→ REQUIREMENT
Work through the records below and copy every line that includes "Spatial".

Segment Start: SOURCE RECORDS

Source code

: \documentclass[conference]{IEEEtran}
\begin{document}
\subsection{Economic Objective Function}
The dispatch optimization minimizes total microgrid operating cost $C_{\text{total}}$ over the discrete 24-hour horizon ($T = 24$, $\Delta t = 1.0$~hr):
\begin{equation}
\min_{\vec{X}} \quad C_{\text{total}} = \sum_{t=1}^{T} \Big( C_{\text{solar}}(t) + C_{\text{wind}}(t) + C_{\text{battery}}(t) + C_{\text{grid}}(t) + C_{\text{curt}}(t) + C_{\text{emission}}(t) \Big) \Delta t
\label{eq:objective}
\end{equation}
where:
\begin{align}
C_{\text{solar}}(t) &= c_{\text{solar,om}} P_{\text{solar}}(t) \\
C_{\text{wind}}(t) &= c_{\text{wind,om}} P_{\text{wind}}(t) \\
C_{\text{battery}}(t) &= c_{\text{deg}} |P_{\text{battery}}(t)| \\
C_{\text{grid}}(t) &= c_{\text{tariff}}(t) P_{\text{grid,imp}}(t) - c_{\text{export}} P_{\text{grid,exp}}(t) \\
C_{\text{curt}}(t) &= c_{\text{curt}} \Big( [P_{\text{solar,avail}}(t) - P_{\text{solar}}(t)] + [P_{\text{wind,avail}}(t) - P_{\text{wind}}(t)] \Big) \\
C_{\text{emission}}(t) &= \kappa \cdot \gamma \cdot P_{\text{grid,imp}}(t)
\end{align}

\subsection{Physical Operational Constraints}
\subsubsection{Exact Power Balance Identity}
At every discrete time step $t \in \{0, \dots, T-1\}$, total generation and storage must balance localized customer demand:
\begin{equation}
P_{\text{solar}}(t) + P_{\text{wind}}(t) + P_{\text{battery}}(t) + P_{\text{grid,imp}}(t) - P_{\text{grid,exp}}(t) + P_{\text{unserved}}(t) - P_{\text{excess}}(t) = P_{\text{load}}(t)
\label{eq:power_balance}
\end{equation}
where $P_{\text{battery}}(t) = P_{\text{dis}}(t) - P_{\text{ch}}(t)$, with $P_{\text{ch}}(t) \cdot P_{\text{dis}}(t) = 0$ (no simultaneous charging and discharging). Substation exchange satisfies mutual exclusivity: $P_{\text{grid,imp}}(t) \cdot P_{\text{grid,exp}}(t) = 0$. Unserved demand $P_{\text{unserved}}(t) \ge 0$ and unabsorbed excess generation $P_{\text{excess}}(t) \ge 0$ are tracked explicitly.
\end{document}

Segment End: SOURCE RECORDS
Segment Start: SOURCE RECORDS

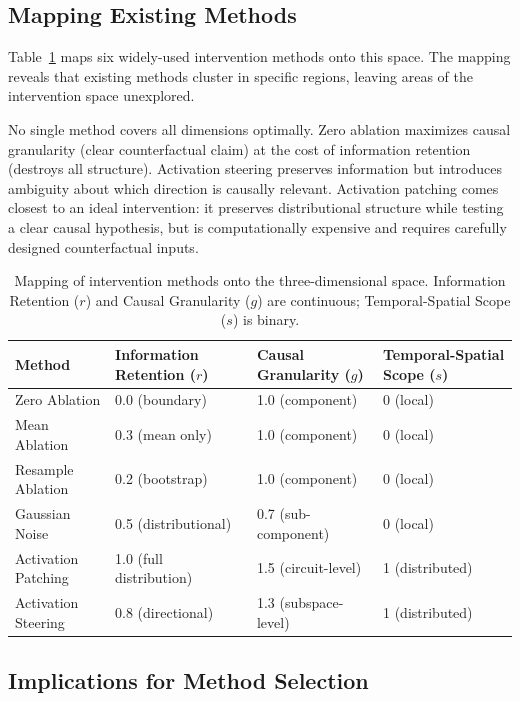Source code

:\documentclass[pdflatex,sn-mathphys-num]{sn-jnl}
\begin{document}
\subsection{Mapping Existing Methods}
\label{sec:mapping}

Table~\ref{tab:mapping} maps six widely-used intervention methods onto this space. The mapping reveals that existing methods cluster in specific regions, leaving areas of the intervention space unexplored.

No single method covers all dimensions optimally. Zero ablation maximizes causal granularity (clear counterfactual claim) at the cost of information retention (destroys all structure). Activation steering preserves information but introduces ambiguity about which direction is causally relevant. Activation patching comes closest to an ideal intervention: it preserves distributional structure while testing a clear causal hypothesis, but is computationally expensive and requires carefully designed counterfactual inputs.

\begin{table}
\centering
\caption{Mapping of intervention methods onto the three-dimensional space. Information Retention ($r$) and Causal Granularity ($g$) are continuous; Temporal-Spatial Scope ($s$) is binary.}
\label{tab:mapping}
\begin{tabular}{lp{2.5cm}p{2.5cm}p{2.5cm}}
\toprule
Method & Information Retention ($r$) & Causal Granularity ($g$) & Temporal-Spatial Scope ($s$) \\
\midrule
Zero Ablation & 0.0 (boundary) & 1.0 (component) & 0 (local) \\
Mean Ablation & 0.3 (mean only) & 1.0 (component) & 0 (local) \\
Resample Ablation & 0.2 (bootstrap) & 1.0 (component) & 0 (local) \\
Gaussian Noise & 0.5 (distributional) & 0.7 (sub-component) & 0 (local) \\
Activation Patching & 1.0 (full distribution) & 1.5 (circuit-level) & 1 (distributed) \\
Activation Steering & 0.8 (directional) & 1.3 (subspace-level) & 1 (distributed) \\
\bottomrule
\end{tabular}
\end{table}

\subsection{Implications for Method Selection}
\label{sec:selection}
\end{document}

Segment End: SOURCE RECORDS
Segment Start: SOURCE RECORDS

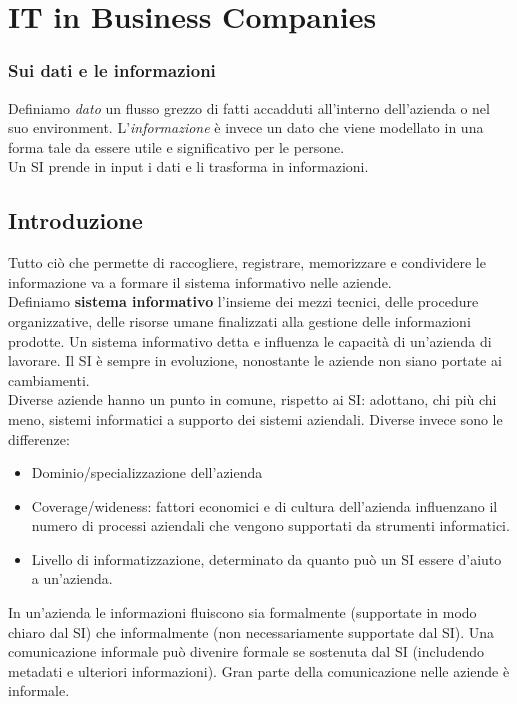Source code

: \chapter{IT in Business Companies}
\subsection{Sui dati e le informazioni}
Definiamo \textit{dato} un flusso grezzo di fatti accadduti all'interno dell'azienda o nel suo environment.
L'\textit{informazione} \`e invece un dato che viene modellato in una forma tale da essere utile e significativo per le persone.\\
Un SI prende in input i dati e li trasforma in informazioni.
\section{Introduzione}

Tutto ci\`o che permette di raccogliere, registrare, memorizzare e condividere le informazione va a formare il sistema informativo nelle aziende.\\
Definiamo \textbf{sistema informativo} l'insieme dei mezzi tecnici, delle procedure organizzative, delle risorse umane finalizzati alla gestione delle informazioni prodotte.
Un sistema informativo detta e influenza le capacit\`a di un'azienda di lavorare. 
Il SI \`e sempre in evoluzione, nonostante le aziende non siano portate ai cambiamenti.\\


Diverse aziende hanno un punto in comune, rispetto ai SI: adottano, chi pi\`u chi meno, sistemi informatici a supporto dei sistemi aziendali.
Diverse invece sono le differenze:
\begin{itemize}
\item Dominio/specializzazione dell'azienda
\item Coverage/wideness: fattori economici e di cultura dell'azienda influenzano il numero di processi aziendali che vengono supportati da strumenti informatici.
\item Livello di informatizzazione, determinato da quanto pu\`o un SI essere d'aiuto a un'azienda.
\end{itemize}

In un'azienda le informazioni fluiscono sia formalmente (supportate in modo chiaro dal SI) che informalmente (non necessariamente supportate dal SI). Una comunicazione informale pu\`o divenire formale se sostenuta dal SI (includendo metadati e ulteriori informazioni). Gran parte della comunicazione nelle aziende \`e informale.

Segment End: SOURCE RECORDS

→ ANSWER FOR THIS EXERCISE
\caption{Mapping of intervention methods onto the three-dimensional space. Information Retention ($r$) and Causal Granularity ($g$) are continuous; Temporal-Spatial Scope ($s$) is binary.}
Method & Information Retention ($r$) & Causal Granularity ($g$) & Temporal-Spatial Scope ($s$) \\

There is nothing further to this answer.